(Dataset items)
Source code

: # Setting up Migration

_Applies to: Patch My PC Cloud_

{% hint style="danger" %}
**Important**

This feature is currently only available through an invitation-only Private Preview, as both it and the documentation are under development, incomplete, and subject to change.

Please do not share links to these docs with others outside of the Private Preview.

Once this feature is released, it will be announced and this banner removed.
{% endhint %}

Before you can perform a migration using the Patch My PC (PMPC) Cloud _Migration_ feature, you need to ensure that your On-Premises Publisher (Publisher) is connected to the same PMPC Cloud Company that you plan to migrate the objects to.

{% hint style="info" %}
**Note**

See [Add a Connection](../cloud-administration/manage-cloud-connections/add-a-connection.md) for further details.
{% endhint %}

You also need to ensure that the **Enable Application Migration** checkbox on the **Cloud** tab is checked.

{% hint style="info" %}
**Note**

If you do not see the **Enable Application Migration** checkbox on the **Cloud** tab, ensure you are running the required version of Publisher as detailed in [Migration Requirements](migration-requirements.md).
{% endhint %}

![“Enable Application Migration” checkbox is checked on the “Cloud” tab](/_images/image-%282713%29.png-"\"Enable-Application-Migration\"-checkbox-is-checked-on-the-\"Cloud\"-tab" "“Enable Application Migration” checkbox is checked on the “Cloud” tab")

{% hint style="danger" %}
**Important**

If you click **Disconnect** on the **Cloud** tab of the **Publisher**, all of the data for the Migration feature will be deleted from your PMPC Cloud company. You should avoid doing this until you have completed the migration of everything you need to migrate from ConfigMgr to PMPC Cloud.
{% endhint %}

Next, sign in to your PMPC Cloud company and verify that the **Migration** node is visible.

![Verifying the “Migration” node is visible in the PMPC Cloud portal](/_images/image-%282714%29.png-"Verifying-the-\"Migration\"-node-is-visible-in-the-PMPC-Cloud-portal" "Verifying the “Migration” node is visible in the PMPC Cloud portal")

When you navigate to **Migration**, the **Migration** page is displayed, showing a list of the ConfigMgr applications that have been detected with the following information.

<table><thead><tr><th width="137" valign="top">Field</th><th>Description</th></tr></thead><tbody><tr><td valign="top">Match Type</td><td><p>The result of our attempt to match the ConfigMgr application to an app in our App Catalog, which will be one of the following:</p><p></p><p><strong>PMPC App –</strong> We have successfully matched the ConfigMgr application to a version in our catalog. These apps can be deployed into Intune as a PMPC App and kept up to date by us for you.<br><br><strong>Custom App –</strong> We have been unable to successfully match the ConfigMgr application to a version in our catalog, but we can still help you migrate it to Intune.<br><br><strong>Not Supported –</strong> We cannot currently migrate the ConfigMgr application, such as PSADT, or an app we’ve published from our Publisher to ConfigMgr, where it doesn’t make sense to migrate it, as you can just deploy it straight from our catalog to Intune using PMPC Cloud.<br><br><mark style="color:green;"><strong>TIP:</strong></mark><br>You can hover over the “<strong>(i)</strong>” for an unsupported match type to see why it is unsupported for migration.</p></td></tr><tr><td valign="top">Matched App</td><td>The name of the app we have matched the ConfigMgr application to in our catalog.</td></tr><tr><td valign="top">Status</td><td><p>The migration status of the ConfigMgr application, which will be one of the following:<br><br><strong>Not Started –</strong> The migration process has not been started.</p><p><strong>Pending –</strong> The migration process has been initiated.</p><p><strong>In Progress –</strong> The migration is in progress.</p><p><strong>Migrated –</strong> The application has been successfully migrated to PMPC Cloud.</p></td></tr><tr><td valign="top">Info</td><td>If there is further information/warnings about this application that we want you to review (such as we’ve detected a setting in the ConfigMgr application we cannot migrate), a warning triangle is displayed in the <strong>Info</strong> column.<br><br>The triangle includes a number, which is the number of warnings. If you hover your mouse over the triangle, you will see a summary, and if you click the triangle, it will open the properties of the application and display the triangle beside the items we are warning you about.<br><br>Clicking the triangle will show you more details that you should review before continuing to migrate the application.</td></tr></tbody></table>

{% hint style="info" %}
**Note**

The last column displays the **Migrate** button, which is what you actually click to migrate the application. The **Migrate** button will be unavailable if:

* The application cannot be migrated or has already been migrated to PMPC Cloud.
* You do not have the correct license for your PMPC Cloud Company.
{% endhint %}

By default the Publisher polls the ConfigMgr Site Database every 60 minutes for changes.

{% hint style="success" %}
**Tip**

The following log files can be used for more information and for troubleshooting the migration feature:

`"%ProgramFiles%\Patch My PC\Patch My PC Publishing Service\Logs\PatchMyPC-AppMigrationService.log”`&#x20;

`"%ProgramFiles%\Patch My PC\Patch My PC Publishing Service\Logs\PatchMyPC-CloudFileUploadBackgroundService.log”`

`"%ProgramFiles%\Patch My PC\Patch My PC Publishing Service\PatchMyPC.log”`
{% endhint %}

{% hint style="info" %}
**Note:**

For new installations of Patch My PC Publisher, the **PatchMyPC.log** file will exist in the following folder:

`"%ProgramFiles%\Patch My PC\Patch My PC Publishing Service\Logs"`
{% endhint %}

=== WHAT IS NEEDED ===
Your answer must be a copy of every line in the data above that holds the string "Publishing".

=== TASK RESULT ===
`"%ProgramFiles%\Patch My PC\Patch My PC Publishing Service\Logs\PatchMyPC-AppMigrationService.log”`&#x20;
`"%ProgramFiles%\Patch My PC\Patch My PC Publishing Service\Logs\PatchMyPC-CloudFileUploadBackgroundService.log”`
`"%ProgramFiles%\Patch My PC\Patch My PC Publishing Service\PatchMyPC.log”`
`"%ProgramFiles%\Patch My PC\Patch My PC Publishing Service\Logs"`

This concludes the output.